Die Seen Zone beschreibt also das, was mit unseren Beziehungen in der heutigen Zeit passiert. Heute kann dich eine automatische, maschinelle Benachrichtigung abservieren, dein Herz rausreißen und dich in ein Meer der Unsicherheiten stürzen. Heute sagen dir Facebook und WhatsApp, ob du von einem Menschen eventuell nie wieder etwas hörst. Man kann nämlich nie wissen—vor allem am Anfang nicht—, ob der Mensch einfach das Interesse verloren oder tatsächlich etwas zu tun hat.

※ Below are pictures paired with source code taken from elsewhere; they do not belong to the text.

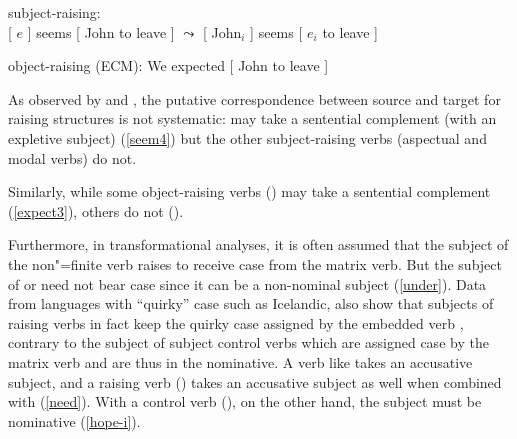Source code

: \documentclass[output=paper
	        ,collection
	        ,collectionchapter
 	        ,biblatex
                ,babelshorthands
                ,newtxmath
                ,draftmode
                ,colorlinks, citecolor=brown
]{langscibook}
\begin{document}
\begin{exe}
\ex  \begin{xlist}
\ex 	subject-raising:\\
{}[ $e$ ] seems [ John to leave ] 
$\leadsto$  
{}[ John$_{i}$ ] seems [ $e_{i}$ to leave ]	

\ex 	object-raising (ECM): We expected [ John to leave ] 	
 \end{xlist}
 \end{exe}

 As observed by \citet{Bresnan1982} and \citet{SagandPollard1991}, the putative correspondence between source and target for raising structures is not systematic:  may take a sentential complement (with an expletive subject) (\ref{seem4}) but the other subject-raising verbs (aspectual and modal verbs) do not. 


\eal
{}
\zl
 
Similarly, while some object-raising verbs () may take a sentential complement (\ref{expect3}), others do not ().
 
\eal
{}
\zl
\eal
{}
\zl

Furthermore, in transformational analyses, it is often assumed that the subject of the non"=finite verb  raises to receive case from the matrix verb.
 But the subject of  or  need not bear case  since it can be a non-nominal subject (\ref{under}).
Data from languages with ``quirky'' case such as Icelandic, also show that subjects of raising verbs in fact keep the quirky case assigned by the embedded verb  \citep{Zaenenetal1985}, contrary to the subject of subject control verbs which are assigned case by the matrix verb and are thus in the nominative. A verb like  takes an accusative subject, and a raising verb () takes an accusative subject as well when combined with  (\ref{need}). With a control verb (), on the other hand, the subject must be nominative (\ref{hope-i}).
\end{document}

Ich sehe die Neuerung, ob er oder sie die Nachricht gesehen hat, nicht als den neuen Stressfaktor—als das, was uns so schrecklich fertig macht. Ob man in den 90ern am Telefon auf den Rückruf wartet, in den 00er Jahren vor MSN sitzt, um zu sehen, wann das Ziel online ist und wie lange, oder ob man eben manisch im 30-Minuten-Takt schaut, ob die Nachricht gesehen worden ist—es macht für einen selbst kaum einen Unterschied.

Kaum deshalb, weil es doch einen kleinen Unterschied gibt: Weil „gesehen um" bedeutet, dass er oder sie eben nicht einfach die Nachricht übersehen hat. „Gesehen" lässt keine Ausreden mehr zu und trotzdem findet man welche, wenn man sie sucht. Man hat sie fürs Festnetz gefunden, für Briefverkehr—man findet sie auch für Apps. Auch für den „Gesehen"-Stempel. Übrigens weiß jeder von uns, wie man Nachrichten sieht, ohne dass die Bestätigung darüber dem Anderen geschickt wird.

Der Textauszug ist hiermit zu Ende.